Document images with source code

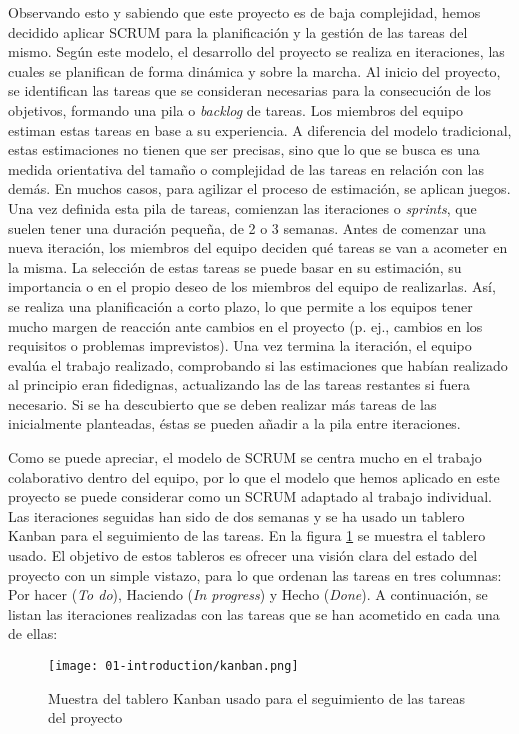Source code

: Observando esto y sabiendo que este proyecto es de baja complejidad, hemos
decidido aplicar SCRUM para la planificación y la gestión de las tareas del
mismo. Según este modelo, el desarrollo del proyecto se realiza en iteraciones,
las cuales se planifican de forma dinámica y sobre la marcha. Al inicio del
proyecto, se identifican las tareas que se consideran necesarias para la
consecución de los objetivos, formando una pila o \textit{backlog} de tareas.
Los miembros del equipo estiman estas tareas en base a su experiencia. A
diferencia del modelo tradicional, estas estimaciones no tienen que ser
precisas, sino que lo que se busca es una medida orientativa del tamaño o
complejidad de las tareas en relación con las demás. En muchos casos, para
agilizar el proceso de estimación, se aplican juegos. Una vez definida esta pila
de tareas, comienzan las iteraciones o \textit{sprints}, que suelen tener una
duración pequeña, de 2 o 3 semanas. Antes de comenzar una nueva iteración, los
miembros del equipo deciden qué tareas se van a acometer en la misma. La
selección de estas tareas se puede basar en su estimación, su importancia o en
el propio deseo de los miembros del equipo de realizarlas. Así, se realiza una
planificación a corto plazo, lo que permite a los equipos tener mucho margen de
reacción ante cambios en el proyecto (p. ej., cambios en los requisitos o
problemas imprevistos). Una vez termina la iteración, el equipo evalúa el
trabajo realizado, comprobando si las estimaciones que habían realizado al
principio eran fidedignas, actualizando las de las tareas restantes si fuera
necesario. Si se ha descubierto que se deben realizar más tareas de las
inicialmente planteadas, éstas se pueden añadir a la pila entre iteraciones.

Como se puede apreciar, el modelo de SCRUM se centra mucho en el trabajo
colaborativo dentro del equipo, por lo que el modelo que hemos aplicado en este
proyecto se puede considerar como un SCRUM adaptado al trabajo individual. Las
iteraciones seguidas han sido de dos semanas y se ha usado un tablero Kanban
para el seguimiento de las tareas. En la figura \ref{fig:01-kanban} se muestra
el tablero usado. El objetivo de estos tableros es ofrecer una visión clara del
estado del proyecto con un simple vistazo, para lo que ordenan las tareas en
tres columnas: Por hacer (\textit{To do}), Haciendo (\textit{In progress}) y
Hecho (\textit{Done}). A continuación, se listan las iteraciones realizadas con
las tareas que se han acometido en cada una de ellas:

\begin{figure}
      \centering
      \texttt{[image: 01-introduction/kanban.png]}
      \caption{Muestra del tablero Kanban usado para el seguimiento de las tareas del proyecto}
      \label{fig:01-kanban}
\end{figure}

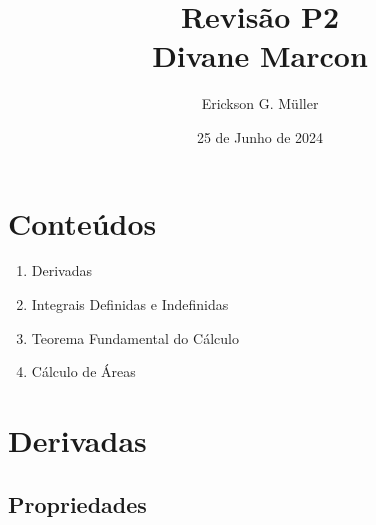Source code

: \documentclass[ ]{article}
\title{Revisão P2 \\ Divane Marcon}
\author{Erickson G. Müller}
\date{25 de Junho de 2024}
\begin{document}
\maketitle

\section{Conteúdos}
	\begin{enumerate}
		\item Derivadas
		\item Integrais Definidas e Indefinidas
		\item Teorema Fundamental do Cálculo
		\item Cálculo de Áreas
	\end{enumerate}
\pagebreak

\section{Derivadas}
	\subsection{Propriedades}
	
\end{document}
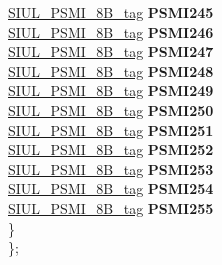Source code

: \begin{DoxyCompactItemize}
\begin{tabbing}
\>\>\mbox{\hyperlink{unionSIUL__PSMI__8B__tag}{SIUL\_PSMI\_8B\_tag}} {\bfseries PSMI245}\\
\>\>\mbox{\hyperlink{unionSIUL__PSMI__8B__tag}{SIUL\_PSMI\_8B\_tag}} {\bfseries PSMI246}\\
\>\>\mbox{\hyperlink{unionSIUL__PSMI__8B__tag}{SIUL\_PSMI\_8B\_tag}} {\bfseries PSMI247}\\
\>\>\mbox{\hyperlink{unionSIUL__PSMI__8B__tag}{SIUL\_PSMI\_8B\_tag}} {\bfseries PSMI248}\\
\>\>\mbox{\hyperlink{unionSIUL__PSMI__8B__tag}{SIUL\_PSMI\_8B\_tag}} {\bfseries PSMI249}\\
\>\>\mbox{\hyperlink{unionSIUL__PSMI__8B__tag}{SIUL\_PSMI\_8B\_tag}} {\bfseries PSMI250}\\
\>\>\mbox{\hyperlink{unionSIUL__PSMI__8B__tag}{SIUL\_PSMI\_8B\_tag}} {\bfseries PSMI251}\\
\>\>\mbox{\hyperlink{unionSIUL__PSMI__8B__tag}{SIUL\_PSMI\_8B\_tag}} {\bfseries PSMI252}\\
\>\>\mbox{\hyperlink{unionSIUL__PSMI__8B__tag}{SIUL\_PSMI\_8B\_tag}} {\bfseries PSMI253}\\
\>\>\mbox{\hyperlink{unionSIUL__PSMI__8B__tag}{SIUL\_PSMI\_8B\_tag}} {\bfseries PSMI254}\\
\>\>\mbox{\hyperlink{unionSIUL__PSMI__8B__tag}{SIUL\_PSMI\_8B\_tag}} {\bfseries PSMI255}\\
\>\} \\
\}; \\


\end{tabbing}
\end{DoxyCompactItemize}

Your objective> Which of the lines above mention the word "para"? Pull those lines out.

Worked solution>
decidido aplicar SCRUM para la planificación y la gestión de las tareas del
proyecto, se identifican las tareas que se consideran necesarias para la
complejidad de las tareas en relación con las demás. En muchos casos, para
para el seguimiento de las tareas. En la figura \ref{fig:01-kanban} se muestra
estado del proyecto con un simple vistazo, para lo que ordenan las tareas en
      \caption{Muestra del tablero Kanban usado para el seguimiento de las tareas del proyecto}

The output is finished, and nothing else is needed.